That waste is emptied into lagoons and fields. The process is unpleasant on an ordinary day. Add in a ton of rain, and there is potential for a huge mess.
So far this year, the state has cited 97 farmers for not reporting problems with lagoons or spraying. One local farmer said he is doing all he can to stay within the rules.
Chuck Stokes takes advantage of a break in the weather at his hog farm in Greene County. He finally can spray some of the wastewater that is dangerously high in his lagoons.
"We're in a horrible position," Stokes said. "We have never been in this position before, other than in Hurricane Floyd."
Stokes said storms have dumped two years' worth of rain here in the last year. The rain has filled the waste lagoons, and Stokes said there are no easy solutions.
"This has taken nine months to ge to this point," Stokes said. "It will take me the better part of two years to pump this water out."
The state requires hog farmers to maintain the lagoons by spraying the wastewater on growing fields. Many farmers' fields are now so saturated that more spraying could lead to runoff and environmental damage.

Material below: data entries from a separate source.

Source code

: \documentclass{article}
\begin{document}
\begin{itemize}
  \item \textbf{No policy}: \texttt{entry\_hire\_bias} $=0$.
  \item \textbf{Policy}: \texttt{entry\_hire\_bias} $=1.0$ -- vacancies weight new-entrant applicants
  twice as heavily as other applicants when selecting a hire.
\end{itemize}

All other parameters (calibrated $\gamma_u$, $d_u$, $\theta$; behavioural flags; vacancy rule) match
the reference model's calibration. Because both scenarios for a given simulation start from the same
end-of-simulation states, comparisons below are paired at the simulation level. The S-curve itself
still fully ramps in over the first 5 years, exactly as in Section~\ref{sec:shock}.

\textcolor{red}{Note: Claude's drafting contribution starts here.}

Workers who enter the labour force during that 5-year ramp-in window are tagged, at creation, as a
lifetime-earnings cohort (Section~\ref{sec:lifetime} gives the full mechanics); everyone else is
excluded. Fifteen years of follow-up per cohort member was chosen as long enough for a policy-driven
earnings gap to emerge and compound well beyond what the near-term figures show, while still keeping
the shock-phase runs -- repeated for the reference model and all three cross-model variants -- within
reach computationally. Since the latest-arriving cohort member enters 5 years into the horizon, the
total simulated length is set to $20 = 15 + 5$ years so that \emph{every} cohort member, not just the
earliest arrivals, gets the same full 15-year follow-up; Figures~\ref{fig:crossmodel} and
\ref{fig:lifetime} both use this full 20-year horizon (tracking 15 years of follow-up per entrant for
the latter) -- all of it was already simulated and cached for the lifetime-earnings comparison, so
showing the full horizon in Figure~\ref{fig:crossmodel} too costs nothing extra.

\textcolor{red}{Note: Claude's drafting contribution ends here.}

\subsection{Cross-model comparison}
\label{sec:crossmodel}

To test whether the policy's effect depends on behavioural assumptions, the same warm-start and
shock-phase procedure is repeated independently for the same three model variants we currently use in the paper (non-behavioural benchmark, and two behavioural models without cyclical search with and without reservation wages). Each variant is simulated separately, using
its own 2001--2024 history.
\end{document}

In the last three weeks, Stokes has put up 18 miles of fences and changed some fields into cow pastures, where farmers can spray year round. This switch will help a little, but it is not cheap.
"The better part of $80,000 on my operation," he said, "which I have no idea where that money's coming from."
Stokes said he would like to see new approaches to dealing with hog waste, using modern technology. The state is moving in that direction, but, as each storm passes, Stokes wonders if the changes will come soon enough.
North Carolina's hog population has grown faster than any state in the nation.
It swelled from 2.6 million in 1987 to 10 million today. That is an increase of 285 percent.